* [Work instructions] Go through the data below. Pull out every line that has the word "behavior".

[Saved data entries]
■ ■ ■ ■

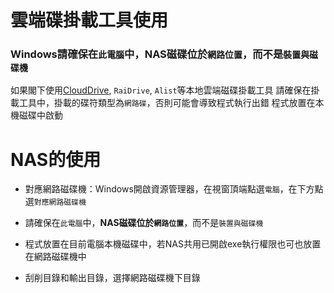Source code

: # 雲端碟掛載工具使用
### Windows請確保在`此電腦`中，NAS磁碟位於`網路位置`，而不是`裝置與磁碟機`
如果閣下使用[CloudDrive](https://www.clouddrive2.com/), `RaiDrive`, `Alist`等本地雲端磁碟掛載工具
請確保在掛載工具中，掛載的碟符類型為`網路碟`，否則可能會導致程式執行出錯
程式放置在本機磁碟中啟動

# NAS的使用
* 對應網路磁碟機：Windows開啟資源管理器，在視窗頂端點選`電腦`，在下方點選`對應網路磁碟機`

* 請確保在`此電腦`中，**NAS磁碟位於`網路位置`**，而不是`裝置與磁碟機`

* 程式放置在目前電腦本機磁碟中，若NAS共用已開啟exe執行權限也可也放置在網路磁碟機中

* 刮削目錄和輸出目錄，選擇網路磁碟機下目錄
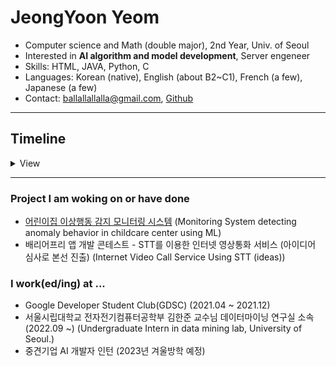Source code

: # JeongYoon Yeom
- Computer science and Math (double major), 2nd Year, Univ. of Seoul
- Interested in **AI algorithm and model development**, Server engeneer
- Skills: HTML, JAVA, Python, C
- Languages: Korean (native), English (about B2~C1), French (a few), Japanese (a few)
- Contact: ballallallalla@gmail.com, [Github](https://github.com/owao)

---

## Timeline

<details>
<summary>View</summary>

### 2018.03 ~ 2021.02
- Studied at Hana Academy Seoul(HAS)

### 2021.03 ~ 2022.02
- **May**
    - <Hackathon> Participating on JunctionXSeoul Hackathon(Online Global Hackathon) - Frontend developer & designer
- **April ~ August**
    - GDSC Team project “Monitoring System detecting anomaly behavior in childcare center using ML” develop - Hub developer (cooperation with backend part)
- **April ~ Feburary**
    - Google Developer Students Club member(GDSC) - Work on Web-Bigginer Team, 2021 Spring Project team, and Mobile Team
- **May ~ September**
    - Barrier Free Application Development Contest - Internet Video Call Service Using STT (ideas)

### 2022.03 ~ 2023.02
- **March**
    - Participating on paper conference of Artificial Intelligence and Humanities – “Can artificial intelligence be educated for social intelligence?”
- **August**
    - Campus Town Employment Academy Study in Univ. of Seoul (AI development)
- **September ~ Present**
    - Undergraduate Intern in data mining lab, University of Seoul.

</details>

---

### Project I am woking on or have done
- [어린이집 이상행동 감지 모니터링 시스템](https://github.com/DSC-University-of-Seoul/2021-spring-project)
  (Monitoring System detecting anomaly behavior in childcare center using ML)
- 배리어프리 앱 개발 콘테스트 - STT를 이용한 인터넷 영상통화 서비스 (아이디어 심사로 본선 진출) (Internet Video Call Service Using STT (ideas))

### I work(ed/ing) at ...
- Google Developer Student Club(GDSC) (2021.04 ~ 2021.12)
- 서울시립대학교 전자전기컴퓨터공학부 김한준 교수님 데이터마이닝 연구실 소속 (2022.09 ~) (Undergraduate Intern in data mining lab, University of Seoul.)
- 중견기업 AI 개발자 인턴 (2023년 겨울방학 예정)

■ ■ ■ ■

* [Solved problem]
    - GDSC Team project “Monitoring System detecting anomaly behavior in childcare center using ML” develop - Hub developer (cooperation with backend part)
  (Monitoring System detecting anomaly behavior in childcare center using ML)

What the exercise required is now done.